Comment savoir si une vigne est infestée ?

« Détecter les nématodes est difficile parce qu'ils sont minuscules et que leur densité est faible au sein d'une parcelle », indique Daniel Esmenjaud. Pour les mettre en évidence, il faut avant tout repérer les symptômes de court-noué, puis prélever un échantillon de terre au niveau des ceps atteints.

Dans le Bordelais, la cellule de transfert Vitinnov propose depuis 2009 le diagnostic nématodes. « Nous creusons des fosses pédologiques (dix par hectare) dans lesquelles nous prélevons des échantillons de terre, explique Coralie Laveau, la directrice de Vitinnov. Dans chaque échantillon recueilli, nous extrayons les nématodes, les comptons et les identifions. Selon les résultats, nous estimons le temps de repos du sol pour éviter la contamination de la nouvelle vigne par le court-noué. » Le coût est de 150 euros HT par fosse.

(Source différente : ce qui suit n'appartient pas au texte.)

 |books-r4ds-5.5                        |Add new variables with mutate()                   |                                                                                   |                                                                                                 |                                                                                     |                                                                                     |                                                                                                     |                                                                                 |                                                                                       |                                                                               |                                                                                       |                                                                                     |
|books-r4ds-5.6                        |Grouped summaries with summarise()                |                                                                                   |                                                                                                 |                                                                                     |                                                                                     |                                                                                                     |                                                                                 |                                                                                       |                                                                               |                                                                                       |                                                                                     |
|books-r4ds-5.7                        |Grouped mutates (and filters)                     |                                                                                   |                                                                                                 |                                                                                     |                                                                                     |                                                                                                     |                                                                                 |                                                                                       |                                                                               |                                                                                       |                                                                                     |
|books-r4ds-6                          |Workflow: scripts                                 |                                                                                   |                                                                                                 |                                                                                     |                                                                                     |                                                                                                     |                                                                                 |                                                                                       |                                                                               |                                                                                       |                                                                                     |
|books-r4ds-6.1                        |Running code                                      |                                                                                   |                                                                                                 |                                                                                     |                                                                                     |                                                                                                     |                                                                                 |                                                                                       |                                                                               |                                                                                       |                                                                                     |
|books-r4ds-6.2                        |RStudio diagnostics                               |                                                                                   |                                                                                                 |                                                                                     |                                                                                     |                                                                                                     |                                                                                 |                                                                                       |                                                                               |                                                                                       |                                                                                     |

Combien de temps mettent-ils pour coloniser l'ensemble d'une parcelle ?

Les nématodes se déplacent très peu. « Des mathématiciens ont modélisé leurs mouvements et évalué qu'ils ne se déplacent que de 20 cm par an. Mais leur vitesse de propagation au vignoble n'a jamais été mesurée », admet Gérard Demangeat. De leur côté, les racines de vigne s'étendent, venant au contact des nématodes qu'elles attirent en émettant des molécules.

Au final, « il faut plusieurs générations de nématodes pour qu'une parcelle soit totalement colonisée », rapporte Daniel Esmenjaud. En revanche, les nématodes peuvent être dispersés rapidement par les labours profonds ou par l'érosion dans les parcelles en pente. Ils peuvent également être apportés dans une vigne via des apports exogènes de terre.

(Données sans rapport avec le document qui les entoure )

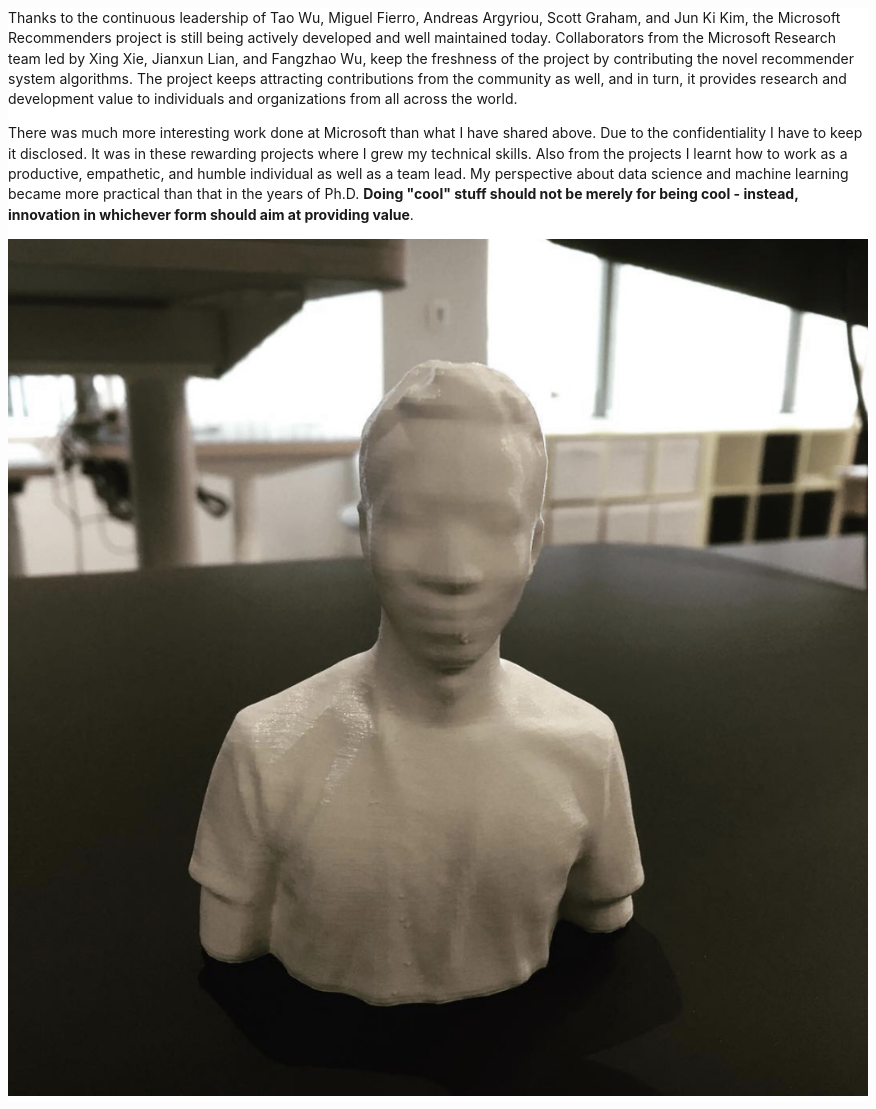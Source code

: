   Thanks to the continuous leadership of Tao Wu, Miguel Fierro, Andreas
  Argyriou, Scott Graham, and Jun Ki Kim, the Microsoft Recommenders project is
  still being actively developed and well maintained today. Collaborators from
  the Microsoft Research team led by Xing Xie, Jianxun Lian, and Fangzhao Wu,
  keep the freshness of the project by contributing the novel recommender system
  algorithms. The project keeps attracting contributions from the community as
  well, and in turn, it provides research and development value to individuals
  and organizations from all across the world. 

There was much more interesting work done at Microsoft than what I have shared
above. Due to the confidentiality I have to keep it disclosed. It was in these
rewarding projects where I grew my technical skills. Also from the projects I
learnt how to work as a productive, empathetic, and humble individual as well as
a team lead. My perspective about data science and machine learning became more
practical than that in the years of Ph.D. **Doing "cool" stuff should not be
merely for being cool - instead, innovation in whichever form should aim at
providing value**. 

!["Mini Le" - 2018](https://github.com/yueguoguo/yueguoguo.github.io/raw/master/images/minime.PNG)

Comment peut-on lutter contre eux ?

Actuellement, le moyen de lutte le plus sûr consiste à dévitaliser les ceps de vigne avant de les arracher, puis laisser le sol au repos avant de replanter. Des recherches sont effectuées avec des plantes nématicides pour voir si leur implantation permet de réduire le temps de repos du sol.

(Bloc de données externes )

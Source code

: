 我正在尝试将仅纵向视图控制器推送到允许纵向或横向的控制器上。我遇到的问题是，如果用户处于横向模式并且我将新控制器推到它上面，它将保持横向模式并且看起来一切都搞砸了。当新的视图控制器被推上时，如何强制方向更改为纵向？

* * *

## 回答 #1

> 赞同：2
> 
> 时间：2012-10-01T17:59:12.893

En 2011, le Nemadex Alain Bouquet a été inscrit au catalogue officiel des variétés de vigne. Ce porte-greffe retarde la contamination par le court-noué, car ses racines sont moins appétentes pour les nématodes. Les premiers plants greffés avec ce porte-greffe seront disponibles en 2014. Toutefois, étant donné ses exigences agronomiques, il devrait rester un porte-greffe de niche (voir « La Vigne » n° 254 de juin 2013, p. 37).